▶ Records to use
BEGIN
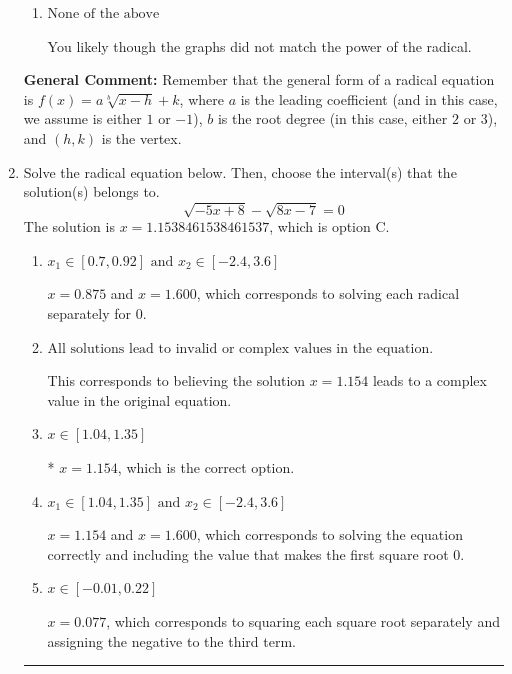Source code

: \documentclass{extbook}[14pt]
\newcommand{\litem}[1]{\item #1

\rule{\textwidth}{0.4pt}}
\begin{document}
\begin{enumerate}
{\begin{enumerate}[label=\Alph*.]
* This is the correct option.
\item \( \text{None of the above} \)

You likely though the graphs did not match the power of the radical.
\end{enumerate}

\textbf{General Comment:} Remember that the general form of a radical equation is $ f(x) = a \sqrt[b]{x - h} + k$, where $a$ is the leading coefficient (and in this case, we assume is either $1$ or $-1$), $b$ is the root degree (in this case, either $2$ or $3$), and $(h, k)$ is the vertex.
}
\litem{
Solve the radical equation below. Then, choose the interval(s) that the solution(s) belongs to.
\[ \sqrt{-5 x + 8} - \sqrt{8 x - 7} = 0 \]
The solution is \( x = 1.1538461538461537 \), which is option C.\begin{enumerate}[label=\Alph*.]
\item \( x_1 \in [0.7, 0.92] \text{ and } x_2 \in [-2.4,3.6] \)

$x = 0.875$ and $x = 1.600$, which corresponds to solving each radical separately for 0.
\item \( \text{All solutions lead to invalid or complex values in the equation.} \)

This corresponds to believing the solution $x = 1.154$ leads to a complex value in the original equation.
\item \( x \in [1.04,1.35] \)

* $x = 1.154$, which is the correct option.
\item \( x_1 \in [1.04, 1.35] \text{ and } x_2 \in [-2.4,3.6] \)

$x = 1.154$ and $x = 1.600$, which corresponds to solving the equation correctly and including the value that makes the first square root 0.
\item \( x \in [-0.01,0.22] \)

$x = 0.077$, which corresponds to squaring each square root separately and assigning the negative to the third term.
\end{enumerate}

}
\end{enumerate}
\end{document}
END
Look through the entries above and report each line where the string "separately" occurs.

▶ Answer
$x = 0.875$ and $x = 1.600$, which corresponds to solving each radical separately for 0.
$x = 0.077$, which corresponds to squaring each square root separately and assigning the negative to the third term.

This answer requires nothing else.